Search  
Thursday, August 07, 2008 ..:: Home » Technical Papers » Visual Basic 9.0 Compiler Bug ::.. Register  Login
Site Navigation

Visual Basic 9.0 Compiler Bug
Last updated 11/23/07
I found a bug in the Visual Basic 9.0 compiler that results in particular lines of your source code not being included in the IL output. That’s extremely serious because this lack of fidelity may cause key operations not to occur and the failure is entirely silent.  Rather than continue posting in my blog, which does not version well, I’m moving to this page. I’ll keep it updated as I understand more and note the changes at the top of this page.
NOTE: This is my current understanding of the problem in real time. I do not anticipate it being entirely correct. Stay tuned for updates!
Please also note there are important caveats in the section How Narrow is Narrow? I understand a lot of what’s going on here, but these questions remain.
Thanks to the VB Team
First, I want to thank the Visual Basic team. I think they’ve done a great job in responding to this bug and in being very open about it. I’ve actually been more conservative in limiting what I’ve said based on potentially NDA emails than the team meant for me to be. No one likes to see a bug in their software, and it’s the response to the bug that matters. Since this bug has the potential to cause a bug in your software, you’ll be glad to know they’ve treated it as the most serious possible type of bug.
They’ll be posting a KB on the bug, but they have to be correct before they do, test the mitigation tool extensively, etc. I can give you real time information of how I understand the bug. Not everything here will be correct, but it’s the best information I have as of the time I update.
Common Symptoms
The symptom is that lines of code are missing from your compiled IL. The code that runs in the field is not what you wrote. It is missing lines of code. Those particular calls will not be included even if you move them, place them in a try block, duplicate them twenty times, etc.
You’ll find this because your code will not do what you said and someone – you, your testers, or your customers will notice that the application is misbehaving.
You’ll then start debugging. If you place a breakpoint on the missing line it will move when you run your application in debug mode. This is the marker behavior. If you pace a breakpoint and it is not hit, move up what you believe to be the callstack (if its unfamiliar code, use Find All References) placing breakpoints to see if you find a moving breakpoint or you find a logic error in your code. This is normal debugging behavior.
If you have a moving breakpoint, you’ve encountered the bug.
What to do if You Encounter the Bug?
To confirm that you have encountered this bug, open your code in Reflector (or ILDASM if you are macho) and look at whether the line of code exists. If it does not exist, you have encountered this bug.
If you encounter this bug, and your IL does not match the source code, please zip your project in case you have encountered a variation. Do not clean prior to the zip.

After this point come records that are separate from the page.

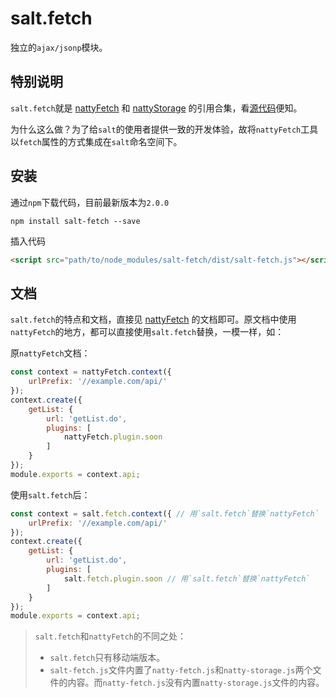 # salt.fetch

独立的`ajax/jsonp`模块。

## 特别说明

`salt.fetch`就是 [nattyFetch](https://github.com/Jias/natty-fetch) 和 [nattyStorage](https://github.com/Jias/natty-storage) 的引用合集，看[源代码](https://github.com/saltjs/salt-fetch/blob/master/src/index.js)便知。

为什么这么做？为了给`salt`的使用者提供一致的开发体验，故将`nattyFetch`工具以`fetch`属性的方式集成在`salt`命名空间下。

## 安装

通过`npm`下载代码，目前最新版本为`2.0.0`

```shell
npm install salt-fetch --save
```

插入代码

```html
<script src="path/to/node_modules/salt-fetch/dist/salt-fetch.js"></script>
```

## 文档

`salt.fetch`的特点和文档，直接见 [nattyFetch](https://github.com/Jias/natty-fetch) 的文档即可。原文档中使用`nattyFetch`的地方，都可以直接使用`salt.fetch`替换，一模一样，如：

原`nattyFetch`文档：

```js
const context = nattyFetch.context({
    urlPrefix: '//example.com/api/'
});
context.create({
    getList: {
        url: 'getList.do',
        plugins: [
            nattyFetch.plugin.soon
        ]
    }
});
module.exports = context.api;
```

使用`salt.fetch`后：

```js
const context = salt.fetch.context({ // 用`salt.fetch`替换`nattyFetch`
    urlPrefix: '//example.com/api/'
});
context.create({
    getList: {
        url: 'getList.do',
        plugins: [
            salt.fetch.plugin.soon // 用`salt.fetch`替换`nattyFetch`
        ]
    }
});
module.exports = context.api;
```

> `salt.fetch`和`nattyFetch`的不同之处：
>
> * `salt.fetch`只有移动端版本。
> * `salt-fetch.js`文件内置了`natty-fetch.js`和`natty-storage.js`两个文件的内容。而`natty-fetch.js`没有内置`natty-storage.js`文件的内容。
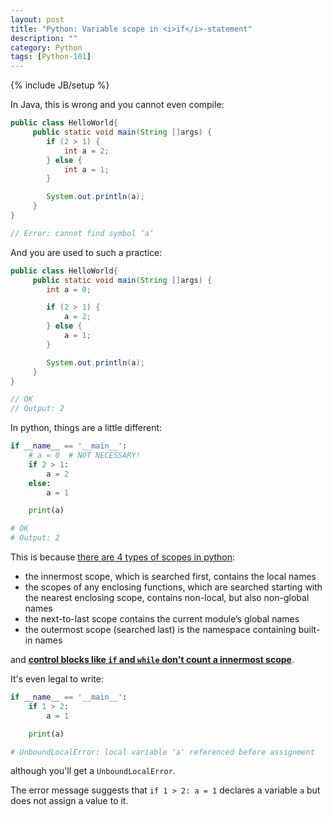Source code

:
 ```yaml
---
layout: post
title: "Python: Variable scope in <i>if</i>-statement"
description: ""
category: Python
tags: [Python-101]
---
```

{% include JB/setup %}

In Java, this is wrong and you cannot even compile:

```java
public class HelloWorld{
     public static void main(String []args) {
        if (2 > 1) {
            int a = 2;
        } else {
            int a = 1;
        }

        System.out.println(a);
     }
}

// Error: cannot find symbol ‘a’
```

And you are used to such a practice:

```java
public class HelloWorld{
     public static void main(String []args) {
        int a = 0;

        if (2 > 1) {
            a = 2;
        } else {
            a = 1;
        }

        System.out.println(a);
     }
}

// OK
// Output: 2
```

In python, things are a little different:

```python
if __name__ == '__main__':
    # a = 0  # NOT NECESSARY!
    if 2 > 1:
        a = 2
    else:
        a = 1

    print(a)

# OK
# Output: 2
```

This is because [there are 4 types of scopes in python](https://docs.python.org/3/tutorial/classes.html#python-scopes-and-namespaces):

- the innermost scope, which is searched first, contains the local names
- the scopes of any enclosing functions, which are searched starting with the nearest enclosing scope, contains non-local, but also non-global names
- the next-to-last scope contains the current module’s global names
- the outermost scope (searched last) is the namespace containing built-in names

and [**control blocks like `if` and `while` don't count a innermost scope**](https://stackoverflow.com/a/2829642).

It's even legal to write:

```python
if __name__ == '__main__':
    if 1 > 2:
        a = 1

    print(a)

# UnboundLocalError: local variable 'a' referenced before assignment
```

although you'll get a `UnboundLocalError`. 

The error message suggests that `if 1 > 2: a = 1` declares a variable `a` but does not assign a value to it.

The current understanding of the bug is that it has very narrow impact. The team has the compiler to look at, so I trust their judgment on that. But if there are any variations, they need to be submitted as bugs. Please don’t take the responsibility you have if you encounter a bug lightly. Keep reading and if the scenario I describe applies to you, in particular understand the diamond plus one reference pattern and the caveats. If your situation is different, please report the bug. Work with your organization to see what agreements it needs to give Microsoft to give it copies of the source code and compiled app. Do not post proprietary stuff on Connect. Feel free to email me to connect you directly with the right people.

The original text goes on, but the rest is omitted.